Nothing but the data below, returned exactly, should appear in the answer.

────────────────────

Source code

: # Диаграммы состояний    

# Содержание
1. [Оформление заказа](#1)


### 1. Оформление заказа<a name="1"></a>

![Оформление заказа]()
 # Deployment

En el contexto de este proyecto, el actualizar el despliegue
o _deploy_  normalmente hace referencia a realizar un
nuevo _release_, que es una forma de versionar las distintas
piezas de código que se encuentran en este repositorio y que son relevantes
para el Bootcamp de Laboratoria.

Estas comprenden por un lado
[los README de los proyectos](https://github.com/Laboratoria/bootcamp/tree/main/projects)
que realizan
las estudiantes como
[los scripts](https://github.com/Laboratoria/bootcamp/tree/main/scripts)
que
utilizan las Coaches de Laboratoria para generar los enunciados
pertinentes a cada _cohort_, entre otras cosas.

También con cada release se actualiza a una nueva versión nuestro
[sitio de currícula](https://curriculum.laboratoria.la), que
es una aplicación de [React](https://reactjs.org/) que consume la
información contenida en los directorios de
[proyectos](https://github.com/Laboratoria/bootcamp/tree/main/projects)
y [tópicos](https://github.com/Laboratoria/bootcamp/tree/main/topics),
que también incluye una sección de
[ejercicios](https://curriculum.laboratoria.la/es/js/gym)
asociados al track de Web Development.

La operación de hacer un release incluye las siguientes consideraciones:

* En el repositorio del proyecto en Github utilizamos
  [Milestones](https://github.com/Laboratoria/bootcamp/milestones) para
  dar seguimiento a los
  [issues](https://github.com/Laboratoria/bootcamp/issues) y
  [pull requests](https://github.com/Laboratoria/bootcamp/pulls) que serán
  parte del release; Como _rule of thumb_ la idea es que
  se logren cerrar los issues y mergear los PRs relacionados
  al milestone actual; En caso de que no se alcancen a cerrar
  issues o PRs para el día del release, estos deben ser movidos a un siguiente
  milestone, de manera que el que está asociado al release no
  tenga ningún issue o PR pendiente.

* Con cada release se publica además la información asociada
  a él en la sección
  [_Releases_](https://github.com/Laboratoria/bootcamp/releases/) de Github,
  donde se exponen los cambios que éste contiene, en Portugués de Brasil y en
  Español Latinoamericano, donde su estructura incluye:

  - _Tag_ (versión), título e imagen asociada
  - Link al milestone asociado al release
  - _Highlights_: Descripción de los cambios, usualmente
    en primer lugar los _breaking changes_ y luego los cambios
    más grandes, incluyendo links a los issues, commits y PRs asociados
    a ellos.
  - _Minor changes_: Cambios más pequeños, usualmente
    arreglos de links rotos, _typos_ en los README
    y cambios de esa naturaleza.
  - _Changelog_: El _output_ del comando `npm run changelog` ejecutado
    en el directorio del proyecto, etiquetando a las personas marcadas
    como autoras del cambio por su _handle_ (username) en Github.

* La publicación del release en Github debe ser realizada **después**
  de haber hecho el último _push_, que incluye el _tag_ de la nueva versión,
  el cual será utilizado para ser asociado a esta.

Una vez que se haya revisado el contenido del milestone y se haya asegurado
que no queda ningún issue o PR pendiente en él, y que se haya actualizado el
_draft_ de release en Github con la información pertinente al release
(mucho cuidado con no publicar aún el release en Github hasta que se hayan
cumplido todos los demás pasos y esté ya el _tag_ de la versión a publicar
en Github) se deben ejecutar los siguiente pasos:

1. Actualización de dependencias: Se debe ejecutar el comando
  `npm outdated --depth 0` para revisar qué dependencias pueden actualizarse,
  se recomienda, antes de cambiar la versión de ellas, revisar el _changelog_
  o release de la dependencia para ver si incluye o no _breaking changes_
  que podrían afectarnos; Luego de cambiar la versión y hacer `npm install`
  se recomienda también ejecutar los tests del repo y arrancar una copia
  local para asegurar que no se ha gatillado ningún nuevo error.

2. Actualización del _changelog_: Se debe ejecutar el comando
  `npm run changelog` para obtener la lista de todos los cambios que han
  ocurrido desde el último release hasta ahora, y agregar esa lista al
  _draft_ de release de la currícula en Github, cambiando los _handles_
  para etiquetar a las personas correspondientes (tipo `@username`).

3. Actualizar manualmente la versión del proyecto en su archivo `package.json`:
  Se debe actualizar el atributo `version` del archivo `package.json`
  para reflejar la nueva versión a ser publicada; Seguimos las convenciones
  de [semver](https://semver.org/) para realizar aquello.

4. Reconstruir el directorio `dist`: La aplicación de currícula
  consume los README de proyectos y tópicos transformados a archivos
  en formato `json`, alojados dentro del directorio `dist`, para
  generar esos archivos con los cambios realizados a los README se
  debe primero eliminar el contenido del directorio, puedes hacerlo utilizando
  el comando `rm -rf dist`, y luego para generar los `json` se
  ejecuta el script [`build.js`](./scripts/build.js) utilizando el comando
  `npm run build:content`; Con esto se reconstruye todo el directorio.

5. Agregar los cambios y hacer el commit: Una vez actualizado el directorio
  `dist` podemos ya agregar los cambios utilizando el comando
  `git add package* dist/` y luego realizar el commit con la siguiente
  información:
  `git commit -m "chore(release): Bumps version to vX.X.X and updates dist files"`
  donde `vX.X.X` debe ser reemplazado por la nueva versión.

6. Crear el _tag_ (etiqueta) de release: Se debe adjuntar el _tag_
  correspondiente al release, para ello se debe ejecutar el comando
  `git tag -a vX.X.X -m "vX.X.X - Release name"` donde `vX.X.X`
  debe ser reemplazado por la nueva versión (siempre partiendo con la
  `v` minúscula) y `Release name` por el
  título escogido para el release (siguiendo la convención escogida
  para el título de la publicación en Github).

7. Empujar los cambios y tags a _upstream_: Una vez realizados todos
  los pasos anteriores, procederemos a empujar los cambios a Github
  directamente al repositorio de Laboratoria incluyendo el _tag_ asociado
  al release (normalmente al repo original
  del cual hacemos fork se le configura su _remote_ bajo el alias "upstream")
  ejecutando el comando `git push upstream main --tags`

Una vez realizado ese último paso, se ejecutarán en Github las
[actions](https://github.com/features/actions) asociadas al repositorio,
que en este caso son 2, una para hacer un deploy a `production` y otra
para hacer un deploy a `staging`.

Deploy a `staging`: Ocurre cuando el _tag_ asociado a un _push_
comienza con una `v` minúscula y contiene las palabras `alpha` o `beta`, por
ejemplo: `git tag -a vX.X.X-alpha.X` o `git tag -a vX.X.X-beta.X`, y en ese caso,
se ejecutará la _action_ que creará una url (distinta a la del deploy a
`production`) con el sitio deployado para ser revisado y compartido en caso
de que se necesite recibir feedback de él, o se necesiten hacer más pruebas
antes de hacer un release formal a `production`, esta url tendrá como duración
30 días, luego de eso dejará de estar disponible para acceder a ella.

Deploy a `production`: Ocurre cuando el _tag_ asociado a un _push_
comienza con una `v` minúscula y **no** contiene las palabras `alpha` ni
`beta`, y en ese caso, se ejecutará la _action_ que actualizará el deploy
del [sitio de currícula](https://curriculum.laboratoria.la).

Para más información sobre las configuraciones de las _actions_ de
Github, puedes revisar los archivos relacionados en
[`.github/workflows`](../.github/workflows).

────────────────────

» Response below
Source code

: # Диаграммы состояний    

# Содержание
1. [Оформление заказа](#1)


### 1. Оформление заказа<a name="1"></a>

![Оформление заказа]()
 # Deployment

En el contexto de este proyecto, el actualizar el despliegue
o _deploy_  normalmente hace referencia a realizar un
nuevo _release_, que es una forma de versionar las distintas
piezas de código que se encuentran en este repositorio y que son relevantes
para el Bootcamp de Laboratoria.

Estas comprenden por un lado
[los README de los proyectos](https://github.com/Laboratoria/bootcamp/tree/main/projects)
que realizan
las estudiantes como
[los scripts](https://github.com/Laboratoria/bootcamp/tree/main/scripts)
que
utilizan las Coaches de Laboratoria para generar los enunciados
pertinentes a cada _cohort_, entre otras cosas.

También con cada release se actualiza a una nueva versión nuestro
[sitio de currícula](https://curriculum.laboratoria.la), que
es una aplicación de [React](https://reactjs.org/) que consume la
información contenida en los directorios de
[proyectos](https://github.com/Laboratoria/bootcamp/tree/main/projects)
y [tópicos](https://github.com/Laboratoria/bootcamp/tree/main/topics),
que también incluye una sección de
[ejercicios](https://curriculum.laboratoria.la/es/js/gym)
asociados al track de Web Development.

La operación de hacer un release incluye las siguientes consideraciones:

* En el repositorio del proyecto en Github utilizamos
  [Milestones](https://github.com/Laboratoria/bootcamp/milestones) para
  dar seguimiento a los
  [issues](https://github.com/Laboratoria/bootcamp/issues) y
  [pull requests](https://github.com/Laboratoria/bootcamp/pulls) que serán
  parte del release; Como _rule of thumb_ la idea es que
  se logren cerrar los issues y mergear los PRs relacionados
  al milestone actual; En caso de que no se alcancen a cerrar
  issues o PRs para el día del release, estos deben ser movidos a un siguiente
  milestone, de manera que el que está asociado al release no
  tenga ningún issue o PR pendiente.

* Con cada release se publica además la información asociada
  a él en la sección
  [_Releases_](https://github.com/Laboratoria/bootcamp/releases/) de Github,
  donde se exponen los cambios que éste contiene, en Portugués de Brasil y en
  Español Latinoamericano, donde su estructura incluye:

  - _Tag_ (versión), título e imagen asociada
  - Link al milestone asociado al release
  - _Highlights_: Descripción de los cambios, usualmente
    en primer lugar los _breaking changes_ y luego los cambios
    más grandes, incluyendo links a los issues, commits y PRs asociados
    a ellos.
  - _Minor changes_: Cambios más pequeños, usualmente
    arreglos de links rotos, _typos_ en los README
    y cambios de esa naturaleza.
  - _Changelog_: El _output_ del comando `npm run changelog` ejecutado
    en el directorio del proyecto, etiquetando a las personas marcadas
    como autoras del cambio por su _handle_ (username) en Github.

* La publicación del release en Github debe ser realizada **después**
  de haber hecho el último _push_, que incluye el _tag_ de la nueva versión,
  el cual será utilizado para ser asociado a esta.

Una vez que se haya revisado el contenido del milestone y se haya asegurado
que no queda ningún issue o PR pendiente en él, y que se haya actualizado el
_draft_ de release en Github con la información pertinente al release
(mucho cuidado con no publicar aún el release en Github hasta que se hayan
cumplido todos los demás pasos y esté ya el _tag_ de la versión a publicar
en Github) se deben ejecutar los siguiente pasos:

1. Actualización de dependencias: Se debe ejecutar el comando
  `npm outdated --depth 0` para revisar qué dependencias pueden actualizarse,
  se recomienda, antes de cambiar la versión de ellas, revisar el _changelog_
  o release de la dependencia para ver si incluye o no _breaking changes_
  que podrían afectarnos; Luego de cambiar la versión y hacer `npm install`
  se recomienda también ejecutar los tests del repo y arrancar una copia
  local para asegurar que no se ha gatillado ningún nuevo error.

2. Actualización del _changelog_: Se debe ejecutar el comando
  `npm run changelog` para obtener la lista de todos los cambios que han
  ocurrido desde el último release hasta ahora, y agregar esa lista al
  _draft_ de release de la currícula en Github, cambiando los _handles_
  para etiquetar a las personas correspondientes (tipo `@username`).

3. Actualizar manualmente la versión del proyecto en su archivo `package.json`:
  Se debe actualizar el atributo `version` del archivo `package.json`
  para reflejar la nueva versión a ser publicada; Seguimos las convenciones
  de [semver](https://semver.org/) para realizar aquello.

4. Reconstruir el directorio `dist`: La aplicación de currícula
  consume los README de proyectos y tópicos transformados a archivos
  en formato `json`, alojados dentro del directorio `dist`, para
  generar esos archivos con los cambios realizados a los README se
  debe primero eliminar el contenido del directorio, puedes hacerlo utilizando
  el comando `rm -rf dist`, y luego para generar los `json` se
  ejecuta el script [`build.js`](./scripts/build.js) utilizando el comando
  `npm run build:content`; Con esto se reconstruye todo el directorio.

5. Agregar los cambios y hacer el commit: Una vez actualizado el directorio
  `dist` podemos ya agregar los cambios utilizando el comando
  `git add package* dist/` y luego realizar el commit con la siguiente
  información:
  `git commit -m "chore(release): Bumps version to vX.X.X and updates dist files"`
  donde `vX.X.X` debe ser reemplazado por la nueva versión.

6. Crear el _tag_ (etiqueta) de release: Se debe adjuntar el _tag_
  correspondiente al release, para ello se debe ejecutar el comando
  `git tag -a vX.X.X -m "vX.X.X - Release name"` donde `vX.X.X`
  debe ser reemplazado por la nueva versión (siempre partiendo con la
  `v` minúscula) y `Release name` por el
  título escogido para el release (siguiendo la convención escogida
  para el título de la publicación en Github).

7. Empujar los cambios y tags a _upstream_: Una vez realizados todos
  los pasos anteriores, procederemos a empujar los cambios a Github
  directamente al repositorio de Laboratoria incluyendo el _tag_ asociado
  al release (normalmente al repo original
  del cual hacemos fork se le configura su _remote_ bajo el alias "upstream")
  ejecutando el comando `git push upstream main --tags`

Una vez realizado ese último paso, se ejecutarán en Github las
[actions](https://github.com/features/actions) asociadas al repositorio,
que en este caso son 2, una para hacer un deploy a `production` y otra
para hacer un deploy a `staging`.

Deploy a `staging`: Ocurre cuando el _tag_ asociado a un _push_
comienza con una `v` minúscula y contiene las palabras `alpha` o `beta`, por
ejemplo: `git tag -a vX.X.X-alpha.X` o `git tag -a vX.X.X-beta.X`, y en ese caso,
se ejecutará la _action_ que creará una url (distinta a la del deploy a
`production`) con el sitio deployado para ser revisado y compartido en caso
de que se necesite recibir feedback de él, o se necesiten hacer más pruebas
antes de hacer un release formal a `production`, esta url tendrá como duración
30 días, luego de eso dejará de estar disponible para acceder a ella.

Deploy a `production`: Ocurre cuando el _tag_ asociado a un _push_
comienza con una `v` minúscula y **no** contiene las palabras `alpha` ni
`beta`, y en ese caso, se ejecutará la _action_ que actualizará el deploy
del [sitio de currícula](https://curriculum.laboratoria.la).

Para más información sobre las configuraciones de las _actions_ de
Github, puedes revisar los archivos relacionados en
[`.github/workflows`](../.github/workflows).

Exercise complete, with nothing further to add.